In recent years, Mass Spectrometry (MS) has provided many advances in the clinical setting, from effective neonatal screening of inborn errors in metabolism to faster bacterial identification in clinical microbiology. For the latter, matrix-assisted laser desorption/ionization (MALDI) MS was developed using the conventional (solid) MALDI technique and standard time-of-flight (TOF) mass analysers. Typically, these instruments are linear axial ToF mass spectrometers using ion sources under vacuum conditions and require a vacuum-compatible MALDI sample. Current platforms work with solid (crystalline) MALDI samples, causing certain drawbacks for the analysis such as low ion signal stability. Conventional MALDI on axial linear TOF instrumentation also lacks the ability to create predominately multiply charged analyte ions for superior MS/MS analysis, which allows informative structural information to be obtained and to gain specificity in the identification of biomarkers. It also provides higher background noise, mainly from interfering ions of the MALDI matrices, thus hindering detection of a more comprehensive set of biomolecules throughout the entire measured mass spectrum.
The group of Prof Rainer Cramer at the University of Reading (Mass Spectrometry and Bioanalytical Sciences) has recently developed liquid atmospheric pressure (LAP)-MALDI, a technique requiring small droplets (<2uL) instead of crystallized spots for analysis and using atmospheric pressure conditions in the ion source, addressing all of the above shortcomings of conventional MALDI MS. The advantages of this technique for high-throughput analysis have been demonstrated in several relevant publications [Krenkel, H. et.al., Anal Chem, 2022, 94 (10). pp. 4141-4145 or C. Piras et.al., Chem Sci, 2022, 13 (6). pp. 1746-1758, doi: https://dx.doi.org/10.1039/D1SC05171G. For more: see “Our publications”].
Utilizing a modified TOF-MS instrument the group was able to apply this technology successfully in the veterinary field. In one study, analyzing small volumes of cow milk collected during routine milking, bovine mastitis was accurately detected 2 days before the detection by current methods, using a simple, fast and cost-effective sample preparation protocol [O. J. Hale et. al., ACS Omega, 2019 Jul 26;4(7):12759-12765. doi: 10.1021/acsomega.9b01476].

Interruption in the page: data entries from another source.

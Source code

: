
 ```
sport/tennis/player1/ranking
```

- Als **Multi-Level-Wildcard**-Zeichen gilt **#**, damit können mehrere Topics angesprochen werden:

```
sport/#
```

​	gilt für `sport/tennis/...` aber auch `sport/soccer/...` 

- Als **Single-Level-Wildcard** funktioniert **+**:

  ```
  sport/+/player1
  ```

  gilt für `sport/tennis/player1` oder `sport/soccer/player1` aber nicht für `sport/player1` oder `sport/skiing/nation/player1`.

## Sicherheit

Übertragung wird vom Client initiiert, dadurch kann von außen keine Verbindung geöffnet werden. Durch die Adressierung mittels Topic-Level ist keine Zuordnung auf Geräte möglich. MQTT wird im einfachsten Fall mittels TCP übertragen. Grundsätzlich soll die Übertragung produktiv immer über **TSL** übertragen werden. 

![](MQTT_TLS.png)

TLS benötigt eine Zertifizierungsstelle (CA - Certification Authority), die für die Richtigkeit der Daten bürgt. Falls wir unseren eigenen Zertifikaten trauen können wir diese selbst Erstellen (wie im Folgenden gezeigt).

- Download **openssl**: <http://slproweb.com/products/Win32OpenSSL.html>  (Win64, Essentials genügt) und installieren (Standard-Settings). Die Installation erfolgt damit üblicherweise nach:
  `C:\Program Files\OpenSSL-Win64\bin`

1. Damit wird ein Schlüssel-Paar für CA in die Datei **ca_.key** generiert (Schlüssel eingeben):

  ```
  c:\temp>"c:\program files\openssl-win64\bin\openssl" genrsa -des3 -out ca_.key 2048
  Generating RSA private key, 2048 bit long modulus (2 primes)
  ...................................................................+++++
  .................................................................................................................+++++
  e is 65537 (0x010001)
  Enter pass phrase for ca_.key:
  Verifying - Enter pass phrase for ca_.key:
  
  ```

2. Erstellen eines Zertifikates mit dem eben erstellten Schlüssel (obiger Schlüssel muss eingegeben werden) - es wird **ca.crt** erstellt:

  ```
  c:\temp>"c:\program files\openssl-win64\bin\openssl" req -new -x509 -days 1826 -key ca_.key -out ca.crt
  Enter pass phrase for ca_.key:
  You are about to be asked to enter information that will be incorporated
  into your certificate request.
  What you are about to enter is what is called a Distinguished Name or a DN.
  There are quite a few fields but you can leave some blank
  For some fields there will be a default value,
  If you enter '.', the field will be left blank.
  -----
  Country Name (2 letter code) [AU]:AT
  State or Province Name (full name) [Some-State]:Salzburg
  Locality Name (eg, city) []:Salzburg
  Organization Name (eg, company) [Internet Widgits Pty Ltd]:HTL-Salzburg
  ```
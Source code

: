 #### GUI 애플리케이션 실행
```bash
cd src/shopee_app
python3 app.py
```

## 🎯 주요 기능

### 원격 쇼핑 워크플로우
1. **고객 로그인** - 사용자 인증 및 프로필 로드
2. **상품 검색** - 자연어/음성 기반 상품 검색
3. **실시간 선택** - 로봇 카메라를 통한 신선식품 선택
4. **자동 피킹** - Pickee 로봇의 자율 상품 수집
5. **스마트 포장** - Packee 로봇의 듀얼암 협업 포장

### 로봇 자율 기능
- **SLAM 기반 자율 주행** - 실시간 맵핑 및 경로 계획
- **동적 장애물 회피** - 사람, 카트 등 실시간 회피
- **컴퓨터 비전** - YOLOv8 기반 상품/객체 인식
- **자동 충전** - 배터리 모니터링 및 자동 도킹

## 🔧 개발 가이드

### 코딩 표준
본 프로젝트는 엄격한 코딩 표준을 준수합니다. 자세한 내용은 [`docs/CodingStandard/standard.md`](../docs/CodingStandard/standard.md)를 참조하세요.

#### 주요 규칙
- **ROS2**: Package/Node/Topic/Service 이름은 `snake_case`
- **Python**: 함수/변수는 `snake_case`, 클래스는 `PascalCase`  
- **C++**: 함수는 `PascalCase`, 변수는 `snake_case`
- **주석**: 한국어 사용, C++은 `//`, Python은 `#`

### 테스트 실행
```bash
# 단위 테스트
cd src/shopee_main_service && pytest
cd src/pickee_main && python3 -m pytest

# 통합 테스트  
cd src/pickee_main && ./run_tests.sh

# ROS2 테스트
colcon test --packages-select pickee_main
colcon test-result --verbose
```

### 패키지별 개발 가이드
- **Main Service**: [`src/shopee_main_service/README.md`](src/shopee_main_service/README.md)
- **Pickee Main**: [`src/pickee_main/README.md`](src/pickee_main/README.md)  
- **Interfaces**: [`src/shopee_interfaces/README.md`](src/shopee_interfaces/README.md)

Within the HIP project, we will modify a state-of-the-art commercial benchtop Q-TOF mass spectrometer and implement a high-speed LAP-MALDI ion source. These activities are supported by the instrument supplier (Waters Corporation), who are one of the cooperation partners in this project. The goal is to develop an instrument capable of performing fast and accurate analyses of up to 100k (clinical) samples per day with the ability of multiplexing analysis. Our clinical partners from the Royal Berkshire Hospital (RBH) in Reading will support us in collecting biofluid samples from patients and advise on the clinical aspects of the project. Developing appropriate methods and protocols for reliable analysis will be a major task in this project, including the evaluation and selection of adequate data processing and class prediction software for multivariate statistical analysis, and thus the best microbial (disease) classification.